(Dataset excerpts)
= = =

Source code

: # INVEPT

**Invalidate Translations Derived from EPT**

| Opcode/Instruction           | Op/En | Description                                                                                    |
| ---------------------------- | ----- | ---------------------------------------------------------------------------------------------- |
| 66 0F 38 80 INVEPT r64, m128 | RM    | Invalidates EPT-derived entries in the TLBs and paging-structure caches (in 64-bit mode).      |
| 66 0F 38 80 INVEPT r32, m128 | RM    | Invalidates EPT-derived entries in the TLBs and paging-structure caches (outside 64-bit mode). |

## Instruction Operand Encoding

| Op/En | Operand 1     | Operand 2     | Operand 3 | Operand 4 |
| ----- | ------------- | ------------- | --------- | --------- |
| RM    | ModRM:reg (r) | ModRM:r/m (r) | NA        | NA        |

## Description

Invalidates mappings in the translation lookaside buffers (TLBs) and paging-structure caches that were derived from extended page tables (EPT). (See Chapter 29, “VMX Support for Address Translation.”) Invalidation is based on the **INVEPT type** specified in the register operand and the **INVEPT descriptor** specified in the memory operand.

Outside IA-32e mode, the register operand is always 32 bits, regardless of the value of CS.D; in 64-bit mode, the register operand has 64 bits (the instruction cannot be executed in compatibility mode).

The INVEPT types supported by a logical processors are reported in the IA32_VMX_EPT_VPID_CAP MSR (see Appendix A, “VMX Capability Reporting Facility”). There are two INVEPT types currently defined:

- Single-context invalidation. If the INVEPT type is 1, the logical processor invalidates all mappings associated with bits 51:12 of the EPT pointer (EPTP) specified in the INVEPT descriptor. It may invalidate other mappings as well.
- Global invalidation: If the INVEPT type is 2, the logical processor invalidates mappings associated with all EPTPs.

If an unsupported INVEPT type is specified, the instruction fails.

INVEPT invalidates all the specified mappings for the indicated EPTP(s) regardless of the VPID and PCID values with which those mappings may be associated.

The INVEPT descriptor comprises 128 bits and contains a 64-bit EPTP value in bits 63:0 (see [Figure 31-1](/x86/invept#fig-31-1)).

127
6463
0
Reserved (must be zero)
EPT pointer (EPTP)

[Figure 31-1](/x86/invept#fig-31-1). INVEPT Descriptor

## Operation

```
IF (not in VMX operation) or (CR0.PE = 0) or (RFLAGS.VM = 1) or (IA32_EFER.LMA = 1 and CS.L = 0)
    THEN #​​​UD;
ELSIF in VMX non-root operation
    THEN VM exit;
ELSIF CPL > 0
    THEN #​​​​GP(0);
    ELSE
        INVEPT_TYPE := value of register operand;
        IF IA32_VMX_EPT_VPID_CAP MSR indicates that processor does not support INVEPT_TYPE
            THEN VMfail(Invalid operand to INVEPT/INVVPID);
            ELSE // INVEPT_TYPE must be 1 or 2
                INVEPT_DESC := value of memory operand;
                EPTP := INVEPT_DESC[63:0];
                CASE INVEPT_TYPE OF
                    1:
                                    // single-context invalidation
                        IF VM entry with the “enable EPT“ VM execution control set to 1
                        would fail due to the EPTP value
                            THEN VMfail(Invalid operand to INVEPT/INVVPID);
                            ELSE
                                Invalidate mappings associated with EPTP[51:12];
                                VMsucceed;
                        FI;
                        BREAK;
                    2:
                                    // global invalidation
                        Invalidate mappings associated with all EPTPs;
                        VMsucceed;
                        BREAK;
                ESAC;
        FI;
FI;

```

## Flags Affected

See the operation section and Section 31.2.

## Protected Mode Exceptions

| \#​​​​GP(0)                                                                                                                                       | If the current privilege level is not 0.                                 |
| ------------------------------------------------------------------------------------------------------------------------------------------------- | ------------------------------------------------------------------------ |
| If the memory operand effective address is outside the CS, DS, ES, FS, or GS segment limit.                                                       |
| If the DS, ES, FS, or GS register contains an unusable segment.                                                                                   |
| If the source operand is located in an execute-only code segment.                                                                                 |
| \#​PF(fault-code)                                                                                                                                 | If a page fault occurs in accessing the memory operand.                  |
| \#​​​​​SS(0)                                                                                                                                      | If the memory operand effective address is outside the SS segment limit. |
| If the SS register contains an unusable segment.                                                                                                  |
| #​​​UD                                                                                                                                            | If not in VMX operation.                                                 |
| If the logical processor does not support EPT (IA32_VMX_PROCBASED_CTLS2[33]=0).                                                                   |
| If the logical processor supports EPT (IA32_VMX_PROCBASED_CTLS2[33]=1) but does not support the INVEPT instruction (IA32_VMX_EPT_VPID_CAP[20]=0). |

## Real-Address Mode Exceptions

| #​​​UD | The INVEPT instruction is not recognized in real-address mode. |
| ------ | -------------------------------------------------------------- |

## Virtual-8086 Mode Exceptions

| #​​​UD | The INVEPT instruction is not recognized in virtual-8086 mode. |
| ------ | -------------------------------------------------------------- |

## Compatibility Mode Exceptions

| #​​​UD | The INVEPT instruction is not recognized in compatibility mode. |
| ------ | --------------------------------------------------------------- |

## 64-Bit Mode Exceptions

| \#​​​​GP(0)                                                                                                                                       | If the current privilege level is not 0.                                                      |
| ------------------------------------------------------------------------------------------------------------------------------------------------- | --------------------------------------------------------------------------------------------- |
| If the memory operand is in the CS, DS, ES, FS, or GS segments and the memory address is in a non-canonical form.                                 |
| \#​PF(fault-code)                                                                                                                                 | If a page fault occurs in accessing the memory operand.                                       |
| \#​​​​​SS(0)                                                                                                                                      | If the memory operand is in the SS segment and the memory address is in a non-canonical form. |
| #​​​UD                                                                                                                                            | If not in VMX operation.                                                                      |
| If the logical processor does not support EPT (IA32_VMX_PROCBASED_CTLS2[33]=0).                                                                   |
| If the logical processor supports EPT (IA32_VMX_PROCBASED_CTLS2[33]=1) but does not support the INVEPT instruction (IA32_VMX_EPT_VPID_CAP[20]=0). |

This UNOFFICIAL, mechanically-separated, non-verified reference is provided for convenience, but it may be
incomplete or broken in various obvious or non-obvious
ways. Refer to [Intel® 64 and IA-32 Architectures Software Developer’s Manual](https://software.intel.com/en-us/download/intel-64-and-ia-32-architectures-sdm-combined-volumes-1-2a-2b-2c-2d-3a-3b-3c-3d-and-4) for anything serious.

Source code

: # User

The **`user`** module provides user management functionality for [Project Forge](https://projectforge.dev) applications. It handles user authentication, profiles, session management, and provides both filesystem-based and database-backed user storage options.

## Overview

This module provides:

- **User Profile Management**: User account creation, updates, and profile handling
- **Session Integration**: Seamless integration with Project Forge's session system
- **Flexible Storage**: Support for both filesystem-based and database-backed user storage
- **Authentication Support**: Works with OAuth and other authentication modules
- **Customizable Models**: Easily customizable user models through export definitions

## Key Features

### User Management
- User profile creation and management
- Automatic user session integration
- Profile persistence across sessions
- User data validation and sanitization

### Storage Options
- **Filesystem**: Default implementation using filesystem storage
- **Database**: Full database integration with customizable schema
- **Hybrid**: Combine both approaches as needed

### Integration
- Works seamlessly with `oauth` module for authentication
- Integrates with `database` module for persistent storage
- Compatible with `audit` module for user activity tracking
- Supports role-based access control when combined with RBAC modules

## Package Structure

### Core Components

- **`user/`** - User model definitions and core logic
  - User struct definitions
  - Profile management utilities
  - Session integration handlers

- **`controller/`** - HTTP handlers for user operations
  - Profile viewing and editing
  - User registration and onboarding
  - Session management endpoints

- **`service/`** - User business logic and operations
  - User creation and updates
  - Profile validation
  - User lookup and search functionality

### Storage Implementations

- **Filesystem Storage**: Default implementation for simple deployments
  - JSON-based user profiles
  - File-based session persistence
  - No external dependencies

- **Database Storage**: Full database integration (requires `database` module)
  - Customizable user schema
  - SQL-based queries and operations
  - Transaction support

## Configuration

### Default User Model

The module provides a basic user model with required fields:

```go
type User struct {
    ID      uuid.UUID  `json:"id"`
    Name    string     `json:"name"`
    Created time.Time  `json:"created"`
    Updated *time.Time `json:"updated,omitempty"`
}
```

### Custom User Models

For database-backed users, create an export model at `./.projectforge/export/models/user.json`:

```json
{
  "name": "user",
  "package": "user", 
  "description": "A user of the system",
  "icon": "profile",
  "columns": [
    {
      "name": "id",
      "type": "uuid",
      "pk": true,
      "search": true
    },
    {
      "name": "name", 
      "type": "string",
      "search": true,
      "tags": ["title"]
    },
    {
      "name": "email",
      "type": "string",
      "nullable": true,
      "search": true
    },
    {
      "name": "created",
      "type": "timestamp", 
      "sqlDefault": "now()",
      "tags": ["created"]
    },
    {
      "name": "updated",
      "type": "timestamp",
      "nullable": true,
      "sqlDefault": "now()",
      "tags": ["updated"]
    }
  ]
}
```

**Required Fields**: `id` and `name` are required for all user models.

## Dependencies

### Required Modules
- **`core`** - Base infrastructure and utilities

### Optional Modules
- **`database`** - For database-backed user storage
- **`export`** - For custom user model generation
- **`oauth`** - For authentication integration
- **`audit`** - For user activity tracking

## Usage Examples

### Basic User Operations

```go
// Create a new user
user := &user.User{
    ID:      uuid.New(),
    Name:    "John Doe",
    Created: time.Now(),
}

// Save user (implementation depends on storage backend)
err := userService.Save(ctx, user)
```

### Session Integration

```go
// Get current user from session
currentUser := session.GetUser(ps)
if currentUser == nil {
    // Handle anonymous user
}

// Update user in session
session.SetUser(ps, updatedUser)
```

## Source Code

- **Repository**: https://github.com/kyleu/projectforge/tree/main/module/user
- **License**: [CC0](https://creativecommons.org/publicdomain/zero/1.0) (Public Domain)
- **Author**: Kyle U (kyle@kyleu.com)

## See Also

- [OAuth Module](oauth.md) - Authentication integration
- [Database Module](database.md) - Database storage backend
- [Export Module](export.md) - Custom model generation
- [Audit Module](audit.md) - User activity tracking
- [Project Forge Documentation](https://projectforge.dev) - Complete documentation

= = =

- [Task instructions] Note down each line above where the word "https" occurs.

- [Result of this task]
ways. Refer to [Intel® 64 and IA-32 Architectures Software Developer’s Manual](https://software.intel.com/en-us/download/intel-64-and-ia-32-architectures-sdm-combined-volumes-1-2a-2b-2c-2d-3a-3b-3c-3d-and-4) for anything serious.
The **`user`** module provides user management functionality for [Project Forge](https://projectforge.dev) applications. It handles user authentication, profiles, session management, and provides both filesystem-based and database-backed user storage options.
- **Repository**: https://github.com/kyleu/projectforge/tree/main/module/user
- **License**: [CC0](https://creativecommons.org/publicdomain/zero/1.0) (Public Domain)
- [Project Forge Documentation](https://projectforge.dev) - Complete documentation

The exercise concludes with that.